Boil away the names and narrative specifics, and you’re essentially describing the Saw movies. By happy accident, The Abominable Dr. Phibes turns 50 just days after the release of Spiral, Darren Lynn Bousman’s attempt at resuscitating the splatter franchise about four years after the brothers Spierig closed the books on it. Slashers never die. Neither does lucrative IP. Even The Abominable Dr. Phibes spawned one sequel, 1972’s Dr. Phibes Rises Again, but the followup lacks the deranged invention of the original. The same can’t be said of the Saw films, which over the course of thirteen years continued to find new and ingenious ways of slowly, torturously killing people, whether by injecting them with acid, tearing asunder their ribcages, incinerating them inside of brazen bulls, or spiralizing them. Give the series credit for this: its authors never suffered from want of creative carnage.

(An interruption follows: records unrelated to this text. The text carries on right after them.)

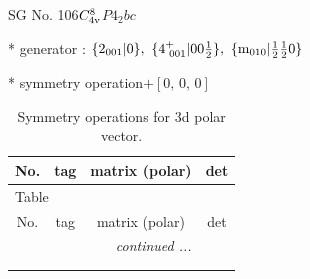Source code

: \documentclass[fleqn,8pt]{jsarticle}
\begin{document}
\setcounter{MaxMatrixCols}{32}

\renewcommand{\tablename}{Table~}
\renewcommand{\figurename}{Figure~}
\begin{center}
\LARGE
SG No. 106\quad$C_{\rm 4v}^{8}$\quad$P4_2bc$\quad[ tetragonal ]
\end{center}

* generator : $\{2{}_{001}|0\},\,\,\{4^{+}_{\,\,001}|0 0 \frac{1}{2}\},\,\,\{{\rm m}_{010}|\frac{1}{2} \frac{1}{2} 0\}$

* symmetry operation\quad$+\left[ 0,\, 0,\, 0 \right]$
\renewcommand{\arraystretch}{1.3}
\begin{longtable}{cccc}
\caption{Symmetry operations for 3d polar vector.}
 \\
 \hline \hline
No. & tag & matrix (polar) & det \\ \hline \endfirsthead

\multicolumn{3}{l}{\tablename\ \thetable{}} \\
 \hline \hline
No. & tag & matrix (polar) & det \\ \hline \endhead

 \hline \hline
\multicolumn{3}{r}{\footnotesize\it continued ...} \\ \endfoot

 \hline \hline
\multicolumn{3}{r}{} \\ \endlastfoot


\end{longtable}
\end{document}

Neither does The Abominable Dr. Phibes, which sics rats and bats and locusts on unsuspecting and arguably innocent medical professionals, and at one point uses a catapult to impale a man on a brass unicorn horn. Saw isn’t strictly theological, though John Kramer (Tobin Bell) does carry himself with a good bit of Biblical pretense; he’s a do-gooder in his own eyes, correcting moral and social ills by transgressing against the transgressors. Occasionally, these include the people either involved in misdiagnosing his cancer or responsible for his wife Jill’s (Betsy Russell) miscarriage. Mostly, Kramer’s motives are impersonal, where Phibes’ are strictly personal. Their methods remain the same: complicated nearly to the point of comedy, which suits The Abominable Dr. Phibes’ tone but clangs against Saw’s.

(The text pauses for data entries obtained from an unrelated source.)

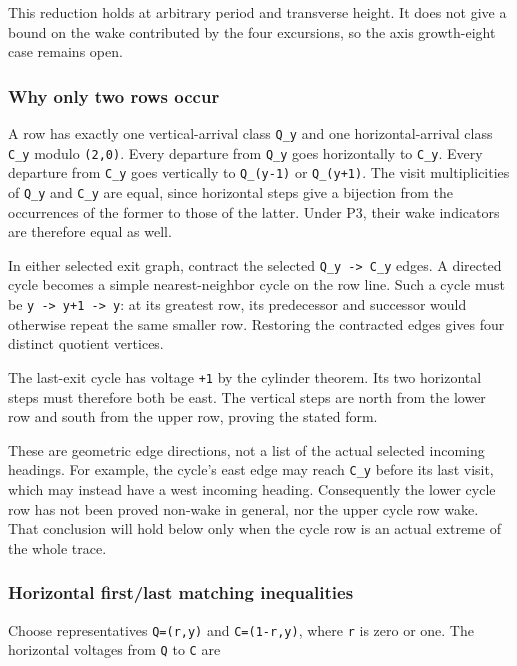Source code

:\documentclass[11pt,letterpaper]{article}
\theoremstyle{plain}
\theoremstyle{definition}
\begin{document}
\begin{NoHyper}
This reduction holds at arbitrary period and transverse height. It does not give a bound on the wake contributed by the four excursions, so the axis growth-eight case remains open.

\subsubsection{Why only two rows occur}

A row has exactly one vertical-arrival class \texttt{Q\_y} and one horizontal-arrival class \texttt{C\_y} modulo \texttt{(2,0)}. Every departure from \texttt{Q\_y} goes horizontally to \texttt{C\_y}. Every departure from \texttt{C\_y} goes vertically to \texttt{Q\_(y-1)} or \texttt{Q\_(y+1)}. The visit multiplicities of \texttt{Q\_y} and \texttt{C\_y} are equal, since horizontal steps give a bijection from the occurrences of the former to those of the latter. Under P3, their wake indicators are therefore equal as well.

In either selected exit graph, contract the selected \texttt{Q\_y\ -\textgreater{}\ C\_y} edges. A directed cycle becomes a simple nearest-neighbor cycle on the row line. Such a cycle must be \texttt{y\ -\textgreater{}\ y+1\ -\textgreater{}\ y}: at its greatest row, its predecessor and successor would otherwise repeat the same smaller row. Restoring the contracted edges gives four distinct quotient vertices.

The last-exit cycle has voltage \texttt{+1} by the cylinder theorem. Its two horizontal steps must therefore both be east. The vertical steps are north from the lower row and south from the upper row, proving the stated form.

These are geometric edge directions, not a list of the actual selected incoming headings. For example, the cycle's east edge may reach \texttt{C\_y} before its last visit, which may instead have a west incoming heading. Consequently the lower cycle row has not been proved non-wake in general, nor the upper cycle row wake. That conclusion will hold below only when the cycle row is an actual extreme of the whole trace.

\subsubsection{Horizontal first/last matching inequalities}

Choose representatives \texttt{Q=(r,y)} and \texttt{C=(1-r,y)}, where \texttt{r} is zero or one. The horizontal voltages from \texttt{Q} to \texttt{C} are


\end{NoHyper}
\end{document}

Still, the influence of Phibes on arguably the most important horror franchise of the 2000s lingers over the first eight chapters in the newly-minted “book” of Saw. Without Price, Fuest, art director Bernard Reeves and set designer Brian Eatwell, would Saw exist, at least as we know it today? These movies draw as much inspiration from Rube Goldberg as 1970s horror cinema, but the elements of improbability and virtuousness both read strictly as influenced by The Abominable Dr. Phibes. The movie serves as an antecedent to movies embraced in the 1990s, too, like Seven and Urban Legend, which similarly center on theme-driven murders: the seven deadly sins and urban legends, in case you haven’t seen the movies or can’t make a deduction based on their titles.

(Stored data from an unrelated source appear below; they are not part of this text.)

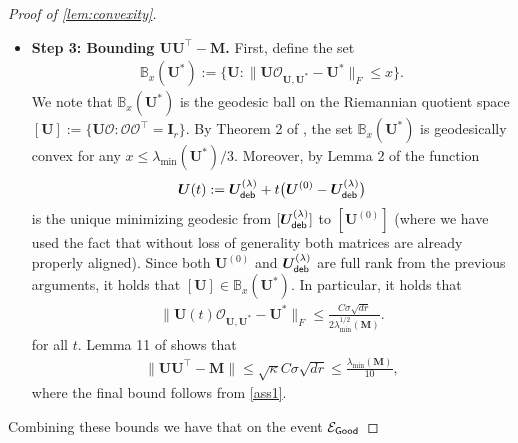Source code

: \documentclass[10pt]{article}
\newcommand{\s}{^*}
\renewcommand{\t}{^{\top}}
\theoremstyle{definition}
\begin{document}
\begin{proof}[Proof of \cref{lem:convexity}]
\begin{itemize}
\begin{align}
    \| \bm{U} \|^2 \leq 4 \| \bm{M} \|.
\end{align}
    By Lemma 6 of \citet{ge_no_2017} it holds that
\begin{align}
    \| \bm{U}^{(0)} \mathcal{O}_{\bm{U}^{(0)},\bm{U}\s} - \bm{U}\s \|_F \leq \frac{1}{2 \lambda_{\min}^{1/2}(\bm{M})} \| \bm{U}^{(0)} \bm{U}^{(0)\top} - \bm{M} \|_F \leq \frac{C \sigma \sqrt{dr}}{2\lambda_{\min}^{1/2}(\bm{M})}.
    \end{align}
    \item \textbf{Step 3: Bounding $\bm{UU}\t - \bm{M}$.}
    First, define the set
    \begin{align}
        \mathbb{B}_x(\bm{U}\s) := \{ \bm{U}: \| \bm{U} \mathcal{O}_{\bm{U},\bm{U}\s} - \bm{U}\s \|_F \leq x \}.
    \end{align}
    We note that  $\mathbb{B}_x(\bm{U}\s)$ is the geodesic ball on the Riemannian quotient space $[\bm{U}] := \{ \bm{U} \mathcal{O}: \mathcal{OO}\t = \bm{I}_r \}$. By Theorem 2 of \citet{luo_nonconvex_2022}, the set $\mathbb{B}_x(\bm{U}\s)$ is geodesically convex for any $x \leq \lambda_{\min}(\bm{U}\s)/3$. Moreover, by Lemma 2 of \citet{luo_nonconvex_2022} the function
    \begin{align}
        \bm{U}(t) := \bm{U}_{{\sf deb}}^{(\lambda)} + t \big( \bm{U}^{(0)} - \bm{U}_{{\sf deb}}^{(\lambda)} \big)
    \end{align}
    is the unique minimizing geodesic from $[\bm{U}_{{\sf deb}}^{(\lambda)}]$ to $[\bm{U}^{(0)}]$ (where we have used the fact that without loss of generality both matrices are already properly aligned).  Since both $\bm{U}^{(0)}$ and $\bm{U}_{{\sf deb}}^{(\lambda)}$ are full rank from the previous arguments, it holds that $[\bm{U}] \in \mathbb{B}_x(\bm{U}\s)$.  In particular, it holds that
    \begin{align}
        \| \bm{U}(t) \mathcal{O}_{\bm{U},\bm{U}\s} - \bm{U}\s \|_F \leq \frac{C \sigma \sqrt{dr}}{2\lambda_{\min}^{1/2}(\bm{M})}.
    \end{align}
     for all $t$.  Lemma 11 of \citet{luo_nonconvex_2022} shows that
     \begin{align}
         \| \bm{UU}\t - \bm{M} \| \leq \sqrt{\kappa} C \sigma \sqrt{dr} \leq \frac{\lambda_{\min}(\bm{M})}{10},
     \end{align}
     where the final bound follows from \cref{ass1}.  
     \end{itemize}
Combining these bounds we have that on the event $\mathcal{E}_{{\sf Good}}$ 

\end{proof}
\end{document}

Unlike Saw, movies of Seven and Urban Legend’s make and model, where killing sprees find an origin in varying cultural touchstones, are no longer in vogue. Slashers are out, for one thing, though we’re quite possibly on the cusp of a new age of slashers thanks in part to the efforts of Christopher Landon, singlehandedly reviving that classic niche with films like Happy Death Day and especially Freaky. For another, this was never an especially popular sub-niche in the first place. Seven isn’t even a consensus horror film, depending on who you talk to, and there aren’t many horror pictures out there that capitalize on, say, nursery rhymes as packaging for gnarly kills. Amazingly, The Abominable Dr. Phibes has managed to occupy a unique place for half a century in a genre where riffing, borrowing and straight-up stealing material is commonplace.
Maybe cribbing from Price is just a bridge too far for some. Maybe no one wants to mess with perfection. But Saw’s DNA shares much in common with Phibes’, and as long as movies like it remain cornerstones of modern horror, then The Abominable Dr. Phibes will endure; should they go out of style, it’ll simply bide its time out of sight and out of mind, waiting for a chance to emerge and commit acts of ghastly violence anew.